(Stored data)
* * * * *

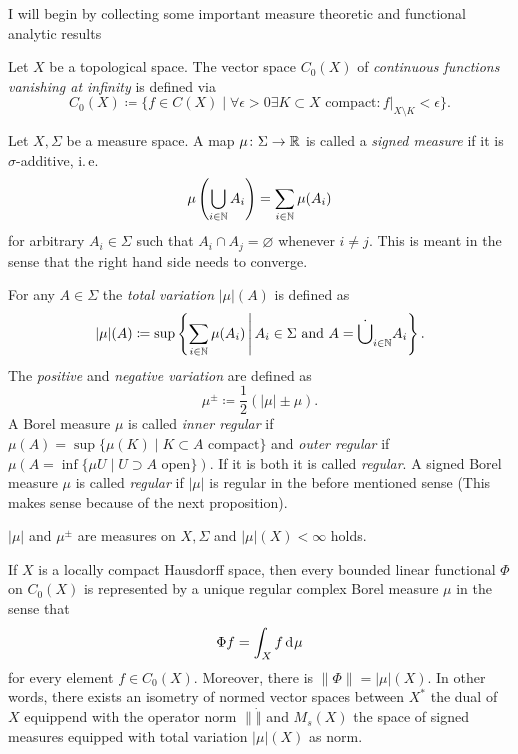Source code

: I will begin by collecting some important measure theoretic and functional analytic results

\begin{defin}
  Let \(X\) be a topological space. The vector space \(C_0(X)\) of \emph{continuous functions vanishing at infinity} is defined via
  \[
    C_0(X) \coloneqq \{f \in C(X) \mid \forall \epsilon > 0 \exists K \subset X \text{ compact}\colon f|_{X\setminus K} < \epsilon\}.
  \]
\end{defin}

\begin{defin}
  Let \(X, \Sigma\) be a measure space. A map \(\mu \colon \Sigma \to \mathbb{R}\) is called a \emph{signed measure} if it is \(\sigma\)-additive, i.\,e.
  \[
    \mu\left(\bigcup_{i \in \mathbb{N}}A_i \right) = \sum_{i \in \mathbb{N}} \mu(A_i)
  \]
  for arbitrary \(A_i \in \Sigma\) such that \(A_i \cap A_j = \varnothing\) whenever \(i \neq j\). This is meant in the sense that the right hand side needs to converge.

  For any \(A \in \Sigma\) the \emph{total variation} \(|\mu|(A)\) is defined as
  \[
    |\mu|(A) \coloneqq \sup \left\{\sum_{i \in \mathbb{N}} \mu(A_i) \,\middle|\, A_i \in \Sigma \text{ and } A = \dot \bigcup_{i \in \mathbb{N}} A_i \right \}.
  \]
  The \emph{positive} and \emph{negative variation} are defined as
  \[
    \mu^\pm \coloneqq \frac12 (|\mu| \pm \mu).
  \]
  A Borel measure \(\mu\) is called \emph{inner regular} if \(\mu(A) = \sup \{ \mu(K) \mid K \subset A \text{ compact}\}\) and \emph{outer regular} if \(\mu(A = \inf \{ \mu{U} \mid U \supset A \text{ open}\})\). If it is both it is called \emph{regular}. A signed Borel measure \(\mu\) is called \emph{regular} if \(|\mu|\) is regular in the before mentioned sense (This makes sense because of the next proposition).
\end{defin}

\begin{prop}
  \(|\mu|\) and \(\mu^\pm\) are measures on \(X, \Sigma\) and \(|\mu|(X) < \infty\) holds.
\end{prop}

\begin{thm}
  If \(X\) is a locally compact Hausdorff space, then every bounded linear functional \(\Phi\) on \(C_0(X)\) is represented by a unique regular complex Borel measure \(\mu\) in the sense that \[
    \Phi f = \int_X f \d\mu
  \]
  for every element \(f \in C_0(X)\). Moreover, there is \(\|\Phi\| = |\mu|(X)\). In other words, there exists an isometry of normed vector spaces between \(X^\ast\) the dual of \(X\) equippend with the operator norm \(\|\dot \|\) and \(M_{s}(X)\) the space of signed measures equipped with total variation \(|\mu|(X)\) as norm.
\end{thm}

* * * * *

[WHAT IS BEING ASKED] Copy out every line above without change, dropping the pictures.

[RESPONSE FOR THIS EXERCISE]
Source code

: I will begin by collecting some important measure theoretic and functional analytic results

\begin{defin}
  Let \(X\) be a topological space. The vector space \(C_0(X)\) of \emph{continuous functions vanishing at infinity} is defined via
  \[
    C_0(X) \coloneqq \{f \in C(X) \mid \forall \epsilon > 0 \exists K \subset X \text{ compact}\colon f|_{X\setminus K} < \epsilon\}.
  \]
\end{defin}

\begin{defin}
  Let \(X, \Sigma\) be a measure space. A map \(\mu \colon \Sigma \to \mathbb{R}\) is called a \emph{signed measure} if it is \(\sigma\)-additive, i.\,e.
  \[
    \mu\left(\bigcup_{i \in \mathbb{N}}A_i \right) = \sum_{i \in \mathbb{N}} \mu(A_i)
  \]
  for arbitrary \(A_i \in \Sigma\) such that \(A_i \cap A_j = \varnothing\) whenever \(i \neq j\). This is meant in the sense that the right hand side needs to converge.

  For any \(A \in \Sigma\) the \emph{total variation} \(|\mu|(A)\) is defined as
  \[
    |\mu|(A) \coloneqq \sup \left\{\sum_{i \in \mathbb{N}} \mu(A_i) \,\middle|\, A_i \in \Sigma \text{ and } A = \dot \bigcup_{i \in \mathbb{N}} A_i \right \}.
  \]
  The \emph{positive} and \emph{negative variation} are defined as
  \[
    \mu^\pm \coloneqq \frac12 (|\mu| \pm \mu).
  \]
  A Borel measure \(\mu\) is called \emph{inner regular} if \(\mu(A) = \sup \{ \mu(K) \mid K \subset A \text{ compact}\}\) and \emph{outer regular} if \(\mu(A = \inf \{ \mu{U} \mid U \supset A \text{ open}\})\). If it is both it is called \emph{regular}. A signed Borel measure \(\mu\) is called \emph{regular} if \(|\mu|\) is regular in the before mentioned sense (This makes sense because of the next proposition).
\end{defin}

\begin{prop}
  \(|\mu|\) and \(\mu^\pm\) are measures on \(X, \Sigma\) and \(|\mu|(X) < \infty\) holds.
\end{prop}

\begin{thm}
  If \(X\) is a locally compact Hausdorff space, then every bounded linear functional \(\Phi\) on \(C_0(X)\) is represented by a unique regular complex Borel measure \(\mu\) in the sense that \[
    \Phi f = \int_X f \d\mu
  \]
  for every element \(f \in C_0(X)\). Moreover, there is \(\|\Phi\| = |\mu|(X)\). In other words, there exists an isometry of normed vector spaces between \(X^\ast\) the dual of \(X\) equippend with the operator norm \(\|\dot \|\) and \(M_{s}(X)\) the space of signed measures equipped with total variation \(|\mu|(X)\) as norm.
\end{thm}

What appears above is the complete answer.